[Records from a dataset]
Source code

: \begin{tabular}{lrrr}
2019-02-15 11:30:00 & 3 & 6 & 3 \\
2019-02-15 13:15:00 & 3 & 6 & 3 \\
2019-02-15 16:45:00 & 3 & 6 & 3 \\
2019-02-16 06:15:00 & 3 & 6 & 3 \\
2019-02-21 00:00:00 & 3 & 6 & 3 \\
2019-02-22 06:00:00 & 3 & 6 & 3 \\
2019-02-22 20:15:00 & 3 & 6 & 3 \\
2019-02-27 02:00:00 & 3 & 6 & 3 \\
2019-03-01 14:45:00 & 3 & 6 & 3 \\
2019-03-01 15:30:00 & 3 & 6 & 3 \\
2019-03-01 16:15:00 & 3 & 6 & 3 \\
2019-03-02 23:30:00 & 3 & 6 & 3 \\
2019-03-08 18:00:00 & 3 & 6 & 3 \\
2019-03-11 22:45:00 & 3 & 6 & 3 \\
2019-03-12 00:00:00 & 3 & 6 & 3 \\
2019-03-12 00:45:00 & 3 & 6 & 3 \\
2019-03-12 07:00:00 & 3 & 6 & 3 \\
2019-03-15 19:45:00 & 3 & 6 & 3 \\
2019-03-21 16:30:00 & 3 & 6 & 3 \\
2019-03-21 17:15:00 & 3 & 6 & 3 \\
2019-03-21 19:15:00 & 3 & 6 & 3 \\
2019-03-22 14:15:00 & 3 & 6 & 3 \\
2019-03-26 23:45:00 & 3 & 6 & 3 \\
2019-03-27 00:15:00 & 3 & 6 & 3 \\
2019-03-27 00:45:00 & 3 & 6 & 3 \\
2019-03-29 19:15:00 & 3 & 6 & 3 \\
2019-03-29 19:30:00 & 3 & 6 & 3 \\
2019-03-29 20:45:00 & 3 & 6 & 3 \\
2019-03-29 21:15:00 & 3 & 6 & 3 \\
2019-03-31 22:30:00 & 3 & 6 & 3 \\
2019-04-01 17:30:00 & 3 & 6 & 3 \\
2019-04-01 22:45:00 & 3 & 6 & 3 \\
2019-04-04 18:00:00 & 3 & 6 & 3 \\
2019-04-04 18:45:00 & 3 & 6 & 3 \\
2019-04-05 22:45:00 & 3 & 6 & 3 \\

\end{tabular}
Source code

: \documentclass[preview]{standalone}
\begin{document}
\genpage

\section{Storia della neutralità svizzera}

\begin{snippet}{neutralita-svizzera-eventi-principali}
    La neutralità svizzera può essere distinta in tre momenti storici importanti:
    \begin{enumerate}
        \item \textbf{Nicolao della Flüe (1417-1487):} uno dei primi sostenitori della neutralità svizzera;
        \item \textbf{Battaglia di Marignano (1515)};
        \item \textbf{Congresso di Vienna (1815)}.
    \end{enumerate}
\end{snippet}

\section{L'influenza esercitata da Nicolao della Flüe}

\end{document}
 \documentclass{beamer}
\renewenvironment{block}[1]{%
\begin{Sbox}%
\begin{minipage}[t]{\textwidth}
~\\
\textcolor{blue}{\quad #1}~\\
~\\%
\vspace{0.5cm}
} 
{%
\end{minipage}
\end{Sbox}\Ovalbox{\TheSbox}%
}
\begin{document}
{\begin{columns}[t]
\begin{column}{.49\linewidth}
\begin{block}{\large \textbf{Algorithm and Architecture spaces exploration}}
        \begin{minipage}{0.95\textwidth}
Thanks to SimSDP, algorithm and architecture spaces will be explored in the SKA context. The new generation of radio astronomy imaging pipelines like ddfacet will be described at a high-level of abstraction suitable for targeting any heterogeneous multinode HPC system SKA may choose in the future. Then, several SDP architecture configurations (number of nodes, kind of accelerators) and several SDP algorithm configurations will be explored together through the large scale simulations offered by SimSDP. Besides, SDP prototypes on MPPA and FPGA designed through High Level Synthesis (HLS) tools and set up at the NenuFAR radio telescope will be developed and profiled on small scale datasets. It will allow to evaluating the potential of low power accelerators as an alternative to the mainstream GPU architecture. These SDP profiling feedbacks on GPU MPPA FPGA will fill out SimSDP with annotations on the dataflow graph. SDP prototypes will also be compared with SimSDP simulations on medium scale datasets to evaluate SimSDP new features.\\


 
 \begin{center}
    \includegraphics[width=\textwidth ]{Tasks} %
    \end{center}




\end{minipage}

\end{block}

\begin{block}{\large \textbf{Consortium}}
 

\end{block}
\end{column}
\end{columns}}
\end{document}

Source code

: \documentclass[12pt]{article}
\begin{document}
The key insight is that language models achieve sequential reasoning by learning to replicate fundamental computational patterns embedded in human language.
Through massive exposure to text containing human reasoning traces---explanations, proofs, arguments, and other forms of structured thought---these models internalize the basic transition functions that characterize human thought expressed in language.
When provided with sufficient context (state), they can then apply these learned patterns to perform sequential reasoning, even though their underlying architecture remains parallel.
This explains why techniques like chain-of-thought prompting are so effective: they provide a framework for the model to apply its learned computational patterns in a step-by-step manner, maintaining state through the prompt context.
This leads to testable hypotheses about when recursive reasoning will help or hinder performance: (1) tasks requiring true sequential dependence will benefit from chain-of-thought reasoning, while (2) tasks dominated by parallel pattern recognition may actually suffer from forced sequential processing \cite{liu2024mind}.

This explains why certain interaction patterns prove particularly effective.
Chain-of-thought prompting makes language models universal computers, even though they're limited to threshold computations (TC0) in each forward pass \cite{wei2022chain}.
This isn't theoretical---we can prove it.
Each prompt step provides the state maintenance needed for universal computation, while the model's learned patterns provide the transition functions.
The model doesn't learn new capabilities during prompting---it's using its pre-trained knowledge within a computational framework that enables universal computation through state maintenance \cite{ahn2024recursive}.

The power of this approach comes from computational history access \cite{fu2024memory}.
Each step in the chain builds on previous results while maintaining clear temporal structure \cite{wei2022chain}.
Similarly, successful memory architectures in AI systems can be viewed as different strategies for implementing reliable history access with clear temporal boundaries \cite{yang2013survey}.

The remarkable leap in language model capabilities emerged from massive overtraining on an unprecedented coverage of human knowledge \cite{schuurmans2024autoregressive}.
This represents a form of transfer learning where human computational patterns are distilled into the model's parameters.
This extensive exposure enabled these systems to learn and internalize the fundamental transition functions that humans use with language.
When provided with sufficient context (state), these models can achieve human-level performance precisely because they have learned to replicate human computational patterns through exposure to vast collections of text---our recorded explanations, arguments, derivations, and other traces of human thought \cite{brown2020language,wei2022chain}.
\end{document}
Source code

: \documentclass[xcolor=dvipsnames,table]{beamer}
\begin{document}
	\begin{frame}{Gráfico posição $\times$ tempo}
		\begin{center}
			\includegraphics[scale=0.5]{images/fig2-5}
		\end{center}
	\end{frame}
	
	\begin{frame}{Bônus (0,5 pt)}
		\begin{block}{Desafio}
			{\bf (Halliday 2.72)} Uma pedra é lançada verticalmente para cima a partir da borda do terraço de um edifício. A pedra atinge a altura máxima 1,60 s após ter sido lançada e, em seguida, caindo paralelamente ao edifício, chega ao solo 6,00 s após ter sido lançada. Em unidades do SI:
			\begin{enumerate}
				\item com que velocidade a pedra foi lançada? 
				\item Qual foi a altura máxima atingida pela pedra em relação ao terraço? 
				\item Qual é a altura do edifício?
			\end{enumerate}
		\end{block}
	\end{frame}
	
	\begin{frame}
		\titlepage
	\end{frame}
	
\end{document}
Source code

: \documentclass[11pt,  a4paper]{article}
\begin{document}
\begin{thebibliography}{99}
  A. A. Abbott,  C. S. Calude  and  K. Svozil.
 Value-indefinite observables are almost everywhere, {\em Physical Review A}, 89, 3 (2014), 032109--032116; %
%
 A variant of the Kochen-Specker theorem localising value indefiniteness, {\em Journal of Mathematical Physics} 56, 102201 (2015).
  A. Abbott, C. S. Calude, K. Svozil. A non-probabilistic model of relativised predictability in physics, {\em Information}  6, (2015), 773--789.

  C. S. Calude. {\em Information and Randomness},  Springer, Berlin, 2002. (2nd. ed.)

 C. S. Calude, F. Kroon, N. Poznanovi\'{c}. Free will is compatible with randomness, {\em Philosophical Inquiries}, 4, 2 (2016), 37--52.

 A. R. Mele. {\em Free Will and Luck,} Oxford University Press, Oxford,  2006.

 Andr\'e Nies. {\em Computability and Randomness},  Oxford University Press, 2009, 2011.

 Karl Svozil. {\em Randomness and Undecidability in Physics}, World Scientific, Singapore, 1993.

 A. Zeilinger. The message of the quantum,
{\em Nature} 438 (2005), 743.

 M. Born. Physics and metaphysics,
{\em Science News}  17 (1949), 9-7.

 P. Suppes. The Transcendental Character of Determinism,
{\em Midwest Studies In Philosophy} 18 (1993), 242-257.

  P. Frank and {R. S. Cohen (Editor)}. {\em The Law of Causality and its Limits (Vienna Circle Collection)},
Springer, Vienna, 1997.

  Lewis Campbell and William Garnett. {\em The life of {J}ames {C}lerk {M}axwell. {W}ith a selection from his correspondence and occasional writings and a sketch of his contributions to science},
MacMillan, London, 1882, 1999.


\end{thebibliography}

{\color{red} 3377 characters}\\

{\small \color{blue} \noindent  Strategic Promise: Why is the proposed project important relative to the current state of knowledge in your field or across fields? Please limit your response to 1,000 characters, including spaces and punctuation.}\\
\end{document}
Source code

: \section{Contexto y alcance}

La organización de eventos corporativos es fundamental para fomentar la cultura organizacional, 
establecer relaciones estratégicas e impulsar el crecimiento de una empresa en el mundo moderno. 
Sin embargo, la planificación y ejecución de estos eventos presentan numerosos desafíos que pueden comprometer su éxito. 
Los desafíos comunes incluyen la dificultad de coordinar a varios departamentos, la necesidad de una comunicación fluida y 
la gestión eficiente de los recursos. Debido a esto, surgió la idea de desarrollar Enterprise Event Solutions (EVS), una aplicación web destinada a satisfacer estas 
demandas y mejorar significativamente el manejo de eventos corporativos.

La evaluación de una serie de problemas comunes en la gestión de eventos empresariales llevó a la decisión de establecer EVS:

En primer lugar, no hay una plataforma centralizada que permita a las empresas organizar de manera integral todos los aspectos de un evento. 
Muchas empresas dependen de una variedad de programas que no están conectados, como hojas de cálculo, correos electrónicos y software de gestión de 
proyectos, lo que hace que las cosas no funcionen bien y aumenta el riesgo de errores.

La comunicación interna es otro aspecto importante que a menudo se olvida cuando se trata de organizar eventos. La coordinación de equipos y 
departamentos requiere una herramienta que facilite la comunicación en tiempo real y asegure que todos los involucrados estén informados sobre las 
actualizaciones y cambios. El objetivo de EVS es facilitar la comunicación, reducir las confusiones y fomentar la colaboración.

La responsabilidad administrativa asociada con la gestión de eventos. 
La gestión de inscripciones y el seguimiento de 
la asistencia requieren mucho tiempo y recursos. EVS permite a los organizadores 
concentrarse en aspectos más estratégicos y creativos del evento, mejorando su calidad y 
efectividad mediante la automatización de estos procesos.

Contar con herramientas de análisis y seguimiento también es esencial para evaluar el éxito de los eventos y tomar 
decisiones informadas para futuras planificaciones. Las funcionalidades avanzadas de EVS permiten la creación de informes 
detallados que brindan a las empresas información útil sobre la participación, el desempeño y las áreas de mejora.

About this exercise
What is the number of lines in the records that include "empresas"? Answer with that number alone.

Answer for the task
3